Is the so-called urban renaissance, rampant in Manchester, coming up fast in Leeds and Liverpool, the real thing? Or is it just bread and circuses? Those are the final questions addressed in Building Jerusalem. For a New Labour man, Hunt is equivocal about the phenomenon. Mentioning specific Victorian monuments, he sometimes flicks in the odd word on their present fate. In Manchester, the Free Trade Hall is in the throes of conversion to a Radisson Edwardian hotel; the ground floor of the Portico Library has become a Firkin pub. Does Hunt like this? He doesn’t quite dare say no. But what he brings out well in his final pages is the ephemerality of almost everything now built and done in our city centres, cultural monuments included, and the discrepancy between the life of the inner-city ‘singleton’ and the stolid family inevitability of the suburb. It is as if we can’t aspire to anything stable and permanent in our cities any more, for fear of looking pompous, foolish or outmoded. In that mood, the carcases of the Free Trade Hall, Portico Library and the rest appear Parthenon-like in their condition of wounded authority and otherness. No wonder Hunt adores them.

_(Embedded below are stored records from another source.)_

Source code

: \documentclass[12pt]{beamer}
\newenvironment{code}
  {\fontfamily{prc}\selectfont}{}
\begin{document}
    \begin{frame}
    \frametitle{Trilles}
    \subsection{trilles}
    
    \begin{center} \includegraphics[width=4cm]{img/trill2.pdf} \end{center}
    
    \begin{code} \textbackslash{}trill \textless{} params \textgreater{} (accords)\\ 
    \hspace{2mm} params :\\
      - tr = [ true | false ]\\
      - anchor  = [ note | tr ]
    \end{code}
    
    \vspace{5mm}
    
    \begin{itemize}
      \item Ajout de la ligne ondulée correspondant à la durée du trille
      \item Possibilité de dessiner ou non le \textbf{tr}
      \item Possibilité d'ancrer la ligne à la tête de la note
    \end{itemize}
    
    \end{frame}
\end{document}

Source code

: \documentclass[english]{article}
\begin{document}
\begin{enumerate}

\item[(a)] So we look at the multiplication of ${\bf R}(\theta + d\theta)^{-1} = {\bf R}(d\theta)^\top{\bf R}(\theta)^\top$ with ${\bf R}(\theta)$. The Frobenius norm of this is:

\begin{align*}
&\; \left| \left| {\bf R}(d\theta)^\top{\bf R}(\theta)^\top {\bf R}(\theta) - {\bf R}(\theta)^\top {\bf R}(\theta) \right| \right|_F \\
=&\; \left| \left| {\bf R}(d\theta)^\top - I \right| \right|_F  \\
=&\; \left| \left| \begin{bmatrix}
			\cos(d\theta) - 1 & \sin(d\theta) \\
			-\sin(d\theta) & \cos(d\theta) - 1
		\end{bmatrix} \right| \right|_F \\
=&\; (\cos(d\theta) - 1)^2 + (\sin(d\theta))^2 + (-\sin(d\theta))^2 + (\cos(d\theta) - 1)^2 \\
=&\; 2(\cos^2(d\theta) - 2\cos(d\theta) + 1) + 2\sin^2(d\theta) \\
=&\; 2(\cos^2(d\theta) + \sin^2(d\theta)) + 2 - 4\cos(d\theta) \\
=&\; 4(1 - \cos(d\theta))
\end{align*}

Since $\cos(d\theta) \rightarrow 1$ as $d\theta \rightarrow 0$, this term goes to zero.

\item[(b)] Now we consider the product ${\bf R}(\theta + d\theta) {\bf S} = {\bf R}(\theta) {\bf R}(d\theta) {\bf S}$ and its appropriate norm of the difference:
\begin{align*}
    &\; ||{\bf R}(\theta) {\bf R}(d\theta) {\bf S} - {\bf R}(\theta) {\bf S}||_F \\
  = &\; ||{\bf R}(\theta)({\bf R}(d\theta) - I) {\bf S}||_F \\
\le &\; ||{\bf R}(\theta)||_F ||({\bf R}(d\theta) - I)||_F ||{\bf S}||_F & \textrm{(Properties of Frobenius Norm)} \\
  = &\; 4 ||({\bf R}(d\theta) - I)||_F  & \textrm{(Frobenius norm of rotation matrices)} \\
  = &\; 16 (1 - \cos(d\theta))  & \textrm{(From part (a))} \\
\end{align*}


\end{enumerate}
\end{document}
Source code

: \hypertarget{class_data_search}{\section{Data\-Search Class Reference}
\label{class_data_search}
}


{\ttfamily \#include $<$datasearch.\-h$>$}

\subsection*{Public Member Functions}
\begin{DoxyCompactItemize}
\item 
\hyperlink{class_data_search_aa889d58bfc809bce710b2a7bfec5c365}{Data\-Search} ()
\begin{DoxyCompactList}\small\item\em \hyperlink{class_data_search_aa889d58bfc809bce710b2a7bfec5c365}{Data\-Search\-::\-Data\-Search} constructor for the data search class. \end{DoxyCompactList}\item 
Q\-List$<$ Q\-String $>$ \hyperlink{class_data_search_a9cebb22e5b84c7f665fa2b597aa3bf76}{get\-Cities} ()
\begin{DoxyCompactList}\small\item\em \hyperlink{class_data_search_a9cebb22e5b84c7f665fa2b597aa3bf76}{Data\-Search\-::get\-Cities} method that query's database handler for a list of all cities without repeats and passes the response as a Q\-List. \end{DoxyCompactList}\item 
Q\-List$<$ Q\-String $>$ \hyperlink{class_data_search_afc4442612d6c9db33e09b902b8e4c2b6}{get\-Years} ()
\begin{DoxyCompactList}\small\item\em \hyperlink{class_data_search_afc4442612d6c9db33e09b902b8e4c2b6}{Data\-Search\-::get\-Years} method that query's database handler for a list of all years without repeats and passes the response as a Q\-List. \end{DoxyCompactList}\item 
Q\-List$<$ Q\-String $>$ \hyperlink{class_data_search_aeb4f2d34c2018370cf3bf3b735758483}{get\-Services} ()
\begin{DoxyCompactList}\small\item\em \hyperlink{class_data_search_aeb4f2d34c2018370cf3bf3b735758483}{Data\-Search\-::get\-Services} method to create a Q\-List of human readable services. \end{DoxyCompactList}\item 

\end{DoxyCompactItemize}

By urban standards, it was not so long ago that the cities celebrated in Building Jerusalem shot to life like rank weeds. They have infected the whole condition of British urbanism with their vigour, their pathos and their insecurity. Ruskin, handsomely cited in Hunt’s pages, deserves the last word. In 1857 Manchester celebrated its coming of age by holding a great Art Treasures Exhibition, the first ever blockbuster loan exhibition of the type now universal, to show the world how cultured it had become. Everyone was thrilled except Ruskin. Because the pictures were on loan, not made in Manchester, that proved its purpose, he unjustly said, was ‘to encourage the production of works of art, which the producing nations . . . hope to sell as soon as possible’. Art, he pursued, must be found, not manufactured, bought and sold, which was all that Manchester and by implication all industrial cities knew how to do. Essential beauty, he insisted, could only be ‘based on the conception of its honoured permanence’. If that is true, there can be no end or outcome to the task of building Jerusalem, in England’s cities at least.